- Inhibition of glyoxalase I by the enediol mimic S-(N-hydroxy-N-methylcarbamoyl)glutathione. The possible basis of a tumor-selective anticancer strategy.
Inhibition of glyoxalase I by the enediol mimic S-(N-hydroxy-N-methylcarbamoyl)glutathione. The possible basis of a tumor-selective anticancer strategy.

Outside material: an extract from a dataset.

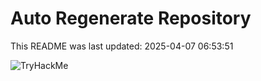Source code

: # Auto Regenerate Repository

This README was last updated: 2025-04-07 06:53:51

 ![TryHackMe](https://tryhackme.com/badge/533634)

In principle, competitive inhibitors of glyoxalase I that also serve as substrates for the thioester hydrolase glyoxalase II might function as tumor-selective anti-cancer agents, given the role of these enzymes in removing cytotoxic methylglyoxal from cells and the observation that glyoxalase II activity is abnormally low in some types of cancer cells. In support of the feasibility of this anticancer strategy, an inhibitor of this type has been synthesized by a thioester-interchange reaction between glutathione and N-hydroxy-N-methylcarbamate 4-chlorophenyl ester to give S-(N-hydroxy-N-methylcarbamoyl)glutathione (1). This compound was designed to be a tight-binding inhibitor of glyoxalase I, on the basis of its stereoelectronic similarity to the enediol(ate) intermediate that forms along the reaction pathway of this enzyme. Indeed, 1 is a competitive inhibitor of yeast glyoxalase I, with an inhibition constant (Ki = 68 microM) that is approximately 30-fold lower than that reported for S-D-lactoylglutathione and approximately 7-fold lower than the Km for glutathione-methylglyoxal thiohemiacetal. In addition, 1 is a substrate for bovine liver glyoxalase II, with a Km (0.48 mM) approximately equal to that of the normal substrate S-D-lactoyglutathione and a kcat approximately 2 x 10(-5)-fold that of the normal substrate. Membrane transport studies show that 1 can be delivered into human erythrocytes (used here as a model cell) either by direct diffusion of 1 across the cell membrane or by more rapid diffusion of the glycylethyl ester of 1 across the cell membrane, followed by the catalyzed hydrolysis of the ester to give 1.